### WORK ORDER
Every line holding the string "that" is to be copied from the entries below.
*** Block opens ***
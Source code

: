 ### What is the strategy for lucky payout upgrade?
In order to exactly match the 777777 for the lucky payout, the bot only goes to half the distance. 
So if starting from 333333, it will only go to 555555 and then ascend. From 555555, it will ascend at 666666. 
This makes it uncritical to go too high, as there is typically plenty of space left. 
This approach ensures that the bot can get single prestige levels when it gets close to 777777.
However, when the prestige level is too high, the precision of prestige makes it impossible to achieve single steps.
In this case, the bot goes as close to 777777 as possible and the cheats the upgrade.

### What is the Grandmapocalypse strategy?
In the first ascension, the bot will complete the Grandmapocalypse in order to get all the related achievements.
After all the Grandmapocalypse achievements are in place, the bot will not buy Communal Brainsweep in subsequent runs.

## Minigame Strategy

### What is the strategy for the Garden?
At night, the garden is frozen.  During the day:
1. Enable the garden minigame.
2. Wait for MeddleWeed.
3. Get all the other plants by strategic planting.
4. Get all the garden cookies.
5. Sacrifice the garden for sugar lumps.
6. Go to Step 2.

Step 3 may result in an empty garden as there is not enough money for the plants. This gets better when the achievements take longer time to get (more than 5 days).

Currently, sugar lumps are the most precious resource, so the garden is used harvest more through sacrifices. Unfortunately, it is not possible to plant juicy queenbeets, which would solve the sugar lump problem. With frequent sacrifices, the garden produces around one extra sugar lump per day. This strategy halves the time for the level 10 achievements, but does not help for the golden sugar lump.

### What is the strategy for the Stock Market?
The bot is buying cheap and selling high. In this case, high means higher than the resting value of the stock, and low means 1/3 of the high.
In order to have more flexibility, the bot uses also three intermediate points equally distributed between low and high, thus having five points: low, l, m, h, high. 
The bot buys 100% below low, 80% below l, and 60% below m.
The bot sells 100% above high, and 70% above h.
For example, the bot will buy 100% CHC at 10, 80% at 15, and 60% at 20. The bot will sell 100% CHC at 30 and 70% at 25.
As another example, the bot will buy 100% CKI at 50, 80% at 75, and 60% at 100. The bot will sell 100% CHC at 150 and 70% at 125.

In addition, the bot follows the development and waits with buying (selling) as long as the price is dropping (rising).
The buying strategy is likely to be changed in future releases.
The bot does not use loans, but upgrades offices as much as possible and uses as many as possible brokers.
*** Block closes ***
*** Block opens ***
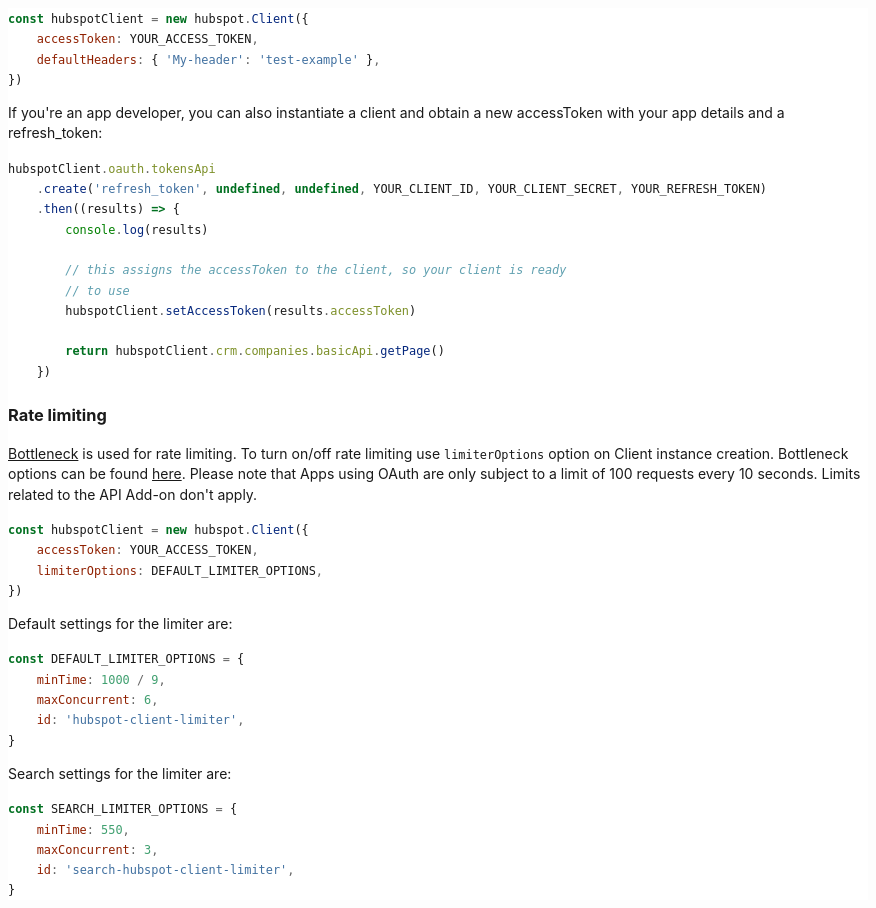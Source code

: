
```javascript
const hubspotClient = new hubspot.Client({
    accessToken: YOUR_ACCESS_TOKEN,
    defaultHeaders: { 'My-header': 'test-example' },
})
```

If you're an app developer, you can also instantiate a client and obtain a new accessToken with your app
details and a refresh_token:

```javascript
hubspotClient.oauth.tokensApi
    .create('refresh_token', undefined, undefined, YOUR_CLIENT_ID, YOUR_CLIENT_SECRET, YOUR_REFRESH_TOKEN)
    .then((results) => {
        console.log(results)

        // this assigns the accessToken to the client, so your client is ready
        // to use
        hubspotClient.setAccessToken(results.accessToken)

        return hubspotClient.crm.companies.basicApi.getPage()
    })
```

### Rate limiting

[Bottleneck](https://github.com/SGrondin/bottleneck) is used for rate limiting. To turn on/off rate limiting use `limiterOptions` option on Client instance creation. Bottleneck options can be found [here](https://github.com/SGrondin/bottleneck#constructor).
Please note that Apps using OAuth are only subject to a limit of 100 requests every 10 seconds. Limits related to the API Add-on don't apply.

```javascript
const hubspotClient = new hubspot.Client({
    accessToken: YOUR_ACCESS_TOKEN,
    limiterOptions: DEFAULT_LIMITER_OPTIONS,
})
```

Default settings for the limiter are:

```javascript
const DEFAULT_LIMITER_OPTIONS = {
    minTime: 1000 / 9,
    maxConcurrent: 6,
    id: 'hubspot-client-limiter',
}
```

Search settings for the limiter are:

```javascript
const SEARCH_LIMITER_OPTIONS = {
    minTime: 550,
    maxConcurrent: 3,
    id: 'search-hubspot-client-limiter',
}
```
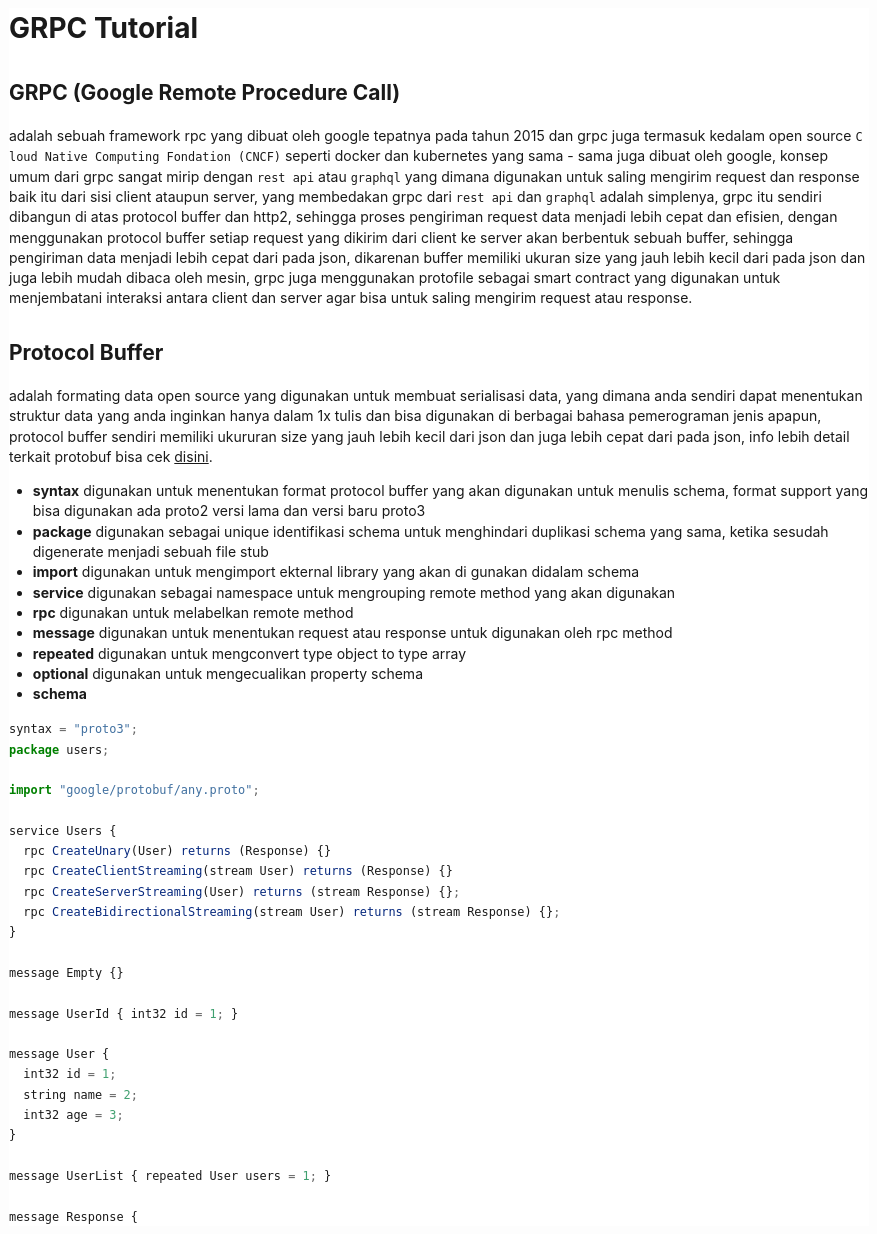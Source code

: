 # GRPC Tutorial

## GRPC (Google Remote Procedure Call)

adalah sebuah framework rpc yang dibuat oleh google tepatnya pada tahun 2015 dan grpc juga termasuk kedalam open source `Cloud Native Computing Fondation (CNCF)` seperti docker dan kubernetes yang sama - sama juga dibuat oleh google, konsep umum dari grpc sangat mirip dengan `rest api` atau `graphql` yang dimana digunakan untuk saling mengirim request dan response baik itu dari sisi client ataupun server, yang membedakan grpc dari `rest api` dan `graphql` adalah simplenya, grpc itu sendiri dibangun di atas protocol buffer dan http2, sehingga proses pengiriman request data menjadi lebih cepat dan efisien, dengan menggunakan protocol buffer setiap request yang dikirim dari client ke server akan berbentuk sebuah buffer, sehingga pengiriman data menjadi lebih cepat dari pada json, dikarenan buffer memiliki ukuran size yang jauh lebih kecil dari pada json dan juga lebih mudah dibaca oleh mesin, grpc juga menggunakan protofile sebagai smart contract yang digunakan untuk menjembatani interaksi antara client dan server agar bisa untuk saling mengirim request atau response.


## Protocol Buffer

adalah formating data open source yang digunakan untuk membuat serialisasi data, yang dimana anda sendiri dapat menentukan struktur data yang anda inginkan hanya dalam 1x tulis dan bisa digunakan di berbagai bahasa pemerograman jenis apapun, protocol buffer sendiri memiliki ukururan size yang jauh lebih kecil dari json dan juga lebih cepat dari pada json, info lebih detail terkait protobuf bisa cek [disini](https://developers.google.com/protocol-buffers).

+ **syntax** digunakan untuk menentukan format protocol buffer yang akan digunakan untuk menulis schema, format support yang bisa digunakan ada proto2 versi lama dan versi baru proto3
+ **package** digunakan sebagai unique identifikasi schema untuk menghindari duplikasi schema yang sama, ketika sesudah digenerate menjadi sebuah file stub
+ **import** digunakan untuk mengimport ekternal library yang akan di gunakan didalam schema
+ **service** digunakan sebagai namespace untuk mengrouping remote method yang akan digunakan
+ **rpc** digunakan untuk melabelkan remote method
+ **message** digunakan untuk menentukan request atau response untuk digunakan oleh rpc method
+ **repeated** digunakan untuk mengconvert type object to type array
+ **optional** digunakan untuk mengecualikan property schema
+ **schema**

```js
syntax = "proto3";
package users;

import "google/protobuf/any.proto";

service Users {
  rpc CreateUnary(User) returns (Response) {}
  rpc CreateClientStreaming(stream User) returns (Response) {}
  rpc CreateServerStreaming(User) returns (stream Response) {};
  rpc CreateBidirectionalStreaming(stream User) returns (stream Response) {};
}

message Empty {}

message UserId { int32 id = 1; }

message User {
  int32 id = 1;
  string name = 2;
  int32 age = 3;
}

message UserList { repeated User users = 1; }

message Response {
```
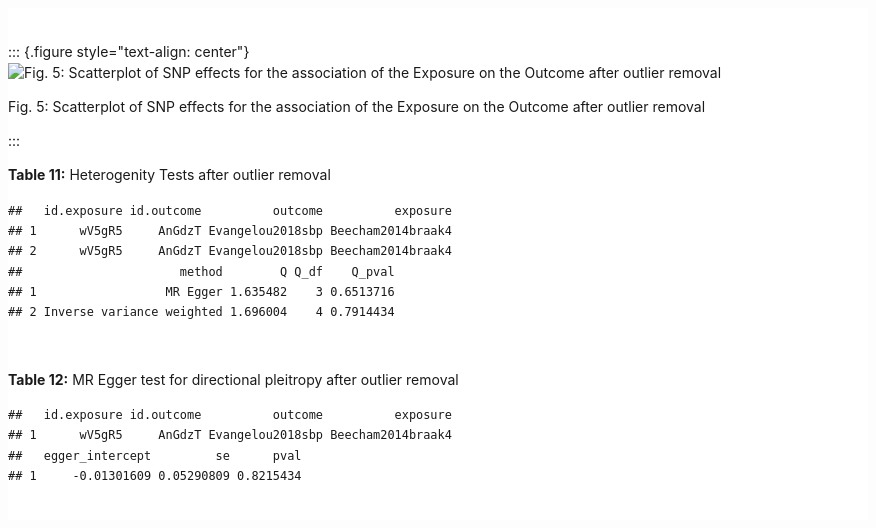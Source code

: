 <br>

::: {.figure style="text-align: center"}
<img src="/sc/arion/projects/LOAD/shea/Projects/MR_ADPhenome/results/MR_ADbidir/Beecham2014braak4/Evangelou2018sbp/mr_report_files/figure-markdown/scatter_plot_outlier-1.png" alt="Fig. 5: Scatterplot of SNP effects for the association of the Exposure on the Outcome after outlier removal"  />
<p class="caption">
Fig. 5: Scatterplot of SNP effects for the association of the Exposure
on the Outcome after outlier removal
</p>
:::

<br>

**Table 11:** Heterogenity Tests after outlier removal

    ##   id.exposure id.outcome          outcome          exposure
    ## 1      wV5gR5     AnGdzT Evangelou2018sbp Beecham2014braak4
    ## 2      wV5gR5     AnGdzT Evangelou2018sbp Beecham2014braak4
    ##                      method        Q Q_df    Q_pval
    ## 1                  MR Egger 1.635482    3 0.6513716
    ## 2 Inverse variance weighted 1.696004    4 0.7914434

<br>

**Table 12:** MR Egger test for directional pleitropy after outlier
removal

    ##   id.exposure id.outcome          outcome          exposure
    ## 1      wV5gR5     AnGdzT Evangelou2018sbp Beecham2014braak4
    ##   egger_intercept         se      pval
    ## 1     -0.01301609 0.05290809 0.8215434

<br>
*** Block closes ***
### EXERCISE RESPONSE
This approach ensures that the bot can get single prestige levels when it gets close to 777777.
Please note that Apps using OAuth are only subject to a limit of 100 requests every 10 seconds. Limits related to the API Add-on don't apply.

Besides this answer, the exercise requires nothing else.